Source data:

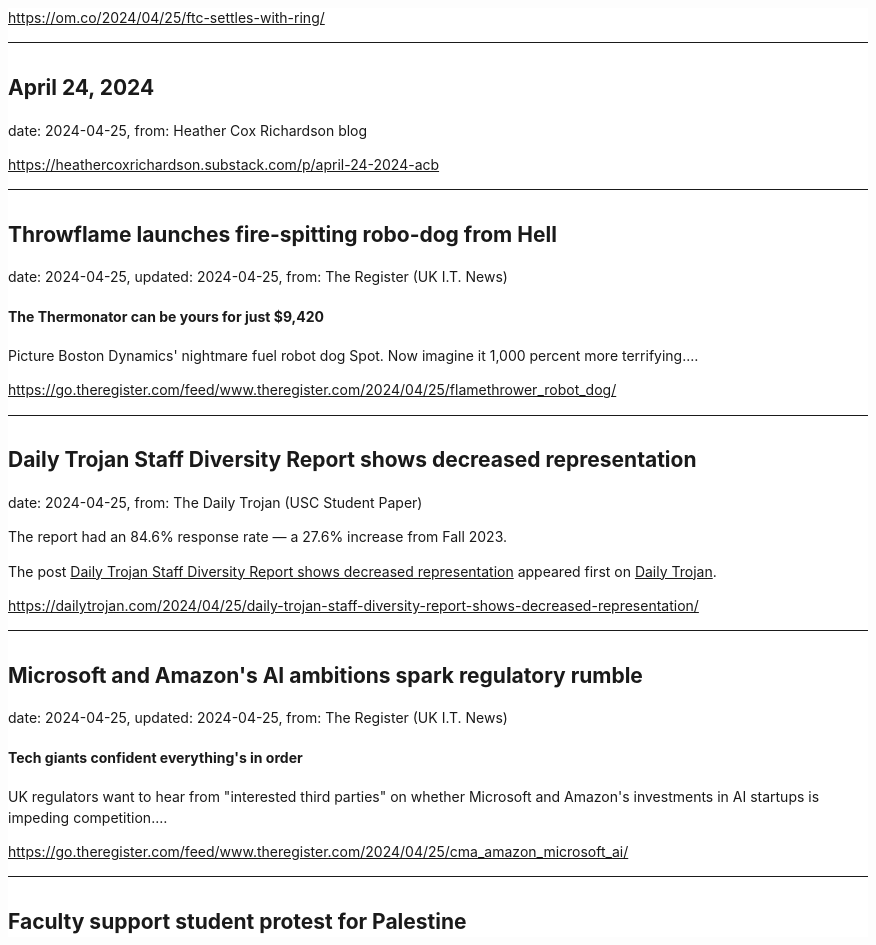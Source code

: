 <https://om.co/2024/04/25/ftc-settles-with-ring/>

---

## April 24, 2024

date: 2024-04-25, from: Heather Cox Richardson blog

 

<https://heathercoxrichardson.substack.com/p/april-24-2024-acb>

---

## Throwflame launches fire-spitting robo-dog from Hell

date: 2024-04-25, updated: 2024-04-25, from: The Register (UK I.T. News)

<h4>The Thermonator can be yours for just $9,420</h4> <p>Picture Boston Dynamics' nightmare fuel robot dog Spot. Now imagine it 1,000 percent more terrifying.…</p> 

<https://go.theregister.com/feed/www.theregister.com/2024/04/25/flamethrower_robot_dog/>

---

## Daily Trojan Staff Diversity Report shows decreased representation

date: 2024-04-25, from: The Daily Trojan (USC Student Paper)

<p>The report had an 84.6% response rate — a 27.6% increase from Fall 2023.</p>
<p>The post <a href="https://dailytrojan.com/2024/04/25/daily-trojan-staff-diversity-report-shows-decreased-representation/">Daily Trojan Staff Diversity Report shows decreased representation</a> appeared first on <a href="https://dailytrojan.com">Daily Trojan</a>.</p>
 

<https://dailytrojan.com/2024/04/25/daily-trojan-staff-diversity-report-shows-decreased-representation/>

---

## Microsoft and Amazon's AI ambitions spark regulatory rumble

date: 2024-04-25, updated: 2024-04-25, from: The Register (UK I.T. News)

<h4>Tech giants confident everything's in order</h4> <p>UK regulators want to hear from "interested third parties" on whether Microsoft and Amazon's investments in AI startups is impeding competition.…</p> 

<https://go.theregister.com/feed/www.theregister.com/2024/04/25/cma_amazon_microsoft_ai/>

---

## Faculty support student protest for Palestine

▶ WHAT IS REQUIRED:
When the word "decreased" shows up in a line of the entries, report that line.

▶ EXERCISE OUTPUT:
## Daily Trojan Staff Diversity Report shows decreased representation
<p>The post <a href="https://dailytrojan.com/2024/04/25/daily-trojan-staff-diversity-report-shows-decreased-representation/">Daily Trojan Staff Diversity Report shows decreased representation</a> appeared first on <a href="https://dailytrojan.com">Daily Trojan</a>.</p>
<https://dailytrojan.com/2024/04/25/daily-trojan-staff-diversity-report-shows-decreased-representation/>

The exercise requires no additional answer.